Action item: The lines below that include "left" are to be found and copied.

── Provided records

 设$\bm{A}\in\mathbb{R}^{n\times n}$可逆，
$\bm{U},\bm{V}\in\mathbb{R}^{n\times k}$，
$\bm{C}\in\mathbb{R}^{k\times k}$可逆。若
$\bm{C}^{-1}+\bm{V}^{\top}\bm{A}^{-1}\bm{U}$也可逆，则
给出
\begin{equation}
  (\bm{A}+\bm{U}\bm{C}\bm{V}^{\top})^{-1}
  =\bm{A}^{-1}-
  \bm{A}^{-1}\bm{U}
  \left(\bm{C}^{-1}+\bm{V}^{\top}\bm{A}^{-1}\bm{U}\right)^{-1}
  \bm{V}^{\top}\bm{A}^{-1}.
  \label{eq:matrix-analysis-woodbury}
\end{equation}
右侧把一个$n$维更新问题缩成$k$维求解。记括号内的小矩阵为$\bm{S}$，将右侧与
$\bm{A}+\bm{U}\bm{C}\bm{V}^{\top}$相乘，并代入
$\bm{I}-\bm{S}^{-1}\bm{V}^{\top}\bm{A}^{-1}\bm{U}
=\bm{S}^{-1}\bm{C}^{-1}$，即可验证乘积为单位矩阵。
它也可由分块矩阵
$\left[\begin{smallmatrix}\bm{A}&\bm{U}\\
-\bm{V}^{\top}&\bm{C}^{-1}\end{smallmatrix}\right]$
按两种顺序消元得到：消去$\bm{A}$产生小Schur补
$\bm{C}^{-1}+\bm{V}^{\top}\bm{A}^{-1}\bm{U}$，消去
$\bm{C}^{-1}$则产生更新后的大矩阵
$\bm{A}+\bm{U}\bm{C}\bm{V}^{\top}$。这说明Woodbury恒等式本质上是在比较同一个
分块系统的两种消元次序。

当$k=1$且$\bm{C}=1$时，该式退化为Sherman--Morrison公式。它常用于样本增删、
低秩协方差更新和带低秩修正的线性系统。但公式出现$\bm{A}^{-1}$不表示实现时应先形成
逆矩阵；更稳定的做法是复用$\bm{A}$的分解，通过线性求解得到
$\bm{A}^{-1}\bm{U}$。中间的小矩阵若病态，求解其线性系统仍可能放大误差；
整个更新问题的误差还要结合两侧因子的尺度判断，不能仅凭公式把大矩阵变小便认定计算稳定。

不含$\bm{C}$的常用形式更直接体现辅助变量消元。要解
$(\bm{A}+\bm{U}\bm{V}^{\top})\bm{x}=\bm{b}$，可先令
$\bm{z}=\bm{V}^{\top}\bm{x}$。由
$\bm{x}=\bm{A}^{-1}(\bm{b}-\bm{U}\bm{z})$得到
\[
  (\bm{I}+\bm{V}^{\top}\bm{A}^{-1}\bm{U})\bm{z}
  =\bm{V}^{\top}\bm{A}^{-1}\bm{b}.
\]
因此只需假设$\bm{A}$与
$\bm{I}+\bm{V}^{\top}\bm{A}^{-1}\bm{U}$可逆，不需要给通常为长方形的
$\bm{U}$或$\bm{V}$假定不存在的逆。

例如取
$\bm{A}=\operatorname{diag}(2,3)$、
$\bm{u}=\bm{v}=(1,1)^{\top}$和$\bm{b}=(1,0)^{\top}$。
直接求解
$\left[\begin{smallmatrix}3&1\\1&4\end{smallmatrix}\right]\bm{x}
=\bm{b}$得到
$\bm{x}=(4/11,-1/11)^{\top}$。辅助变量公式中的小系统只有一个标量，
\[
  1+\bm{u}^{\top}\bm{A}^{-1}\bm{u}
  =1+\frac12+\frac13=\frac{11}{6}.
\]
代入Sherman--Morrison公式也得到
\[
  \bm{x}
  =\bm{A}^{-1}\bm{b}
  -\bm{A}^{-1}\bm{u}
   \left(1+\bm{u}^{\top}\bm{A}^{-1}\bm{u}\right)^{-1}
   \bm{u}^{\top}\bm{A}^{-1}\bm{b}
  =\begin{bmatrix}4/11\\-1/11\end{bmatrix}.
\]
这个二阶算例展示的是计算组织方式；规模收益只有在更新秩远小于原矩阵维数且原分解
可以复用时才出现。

────

Answer box:
  \left(\bm{C}^{-1}+\bm{V}^{\top}\bm{A}^{-1}\bm{U}\right)^{-1}
$\left[\begin{smallmatrix}\bm{A}&\bm{U}\\
$\left[\begin{smallmatrix}3&1\\1&4\end{smallmatrix}\right]\bm{x}
   \left(1+\bm{u}^{\top}\bm{A}^{-1}\bm{u}\right)^{-1}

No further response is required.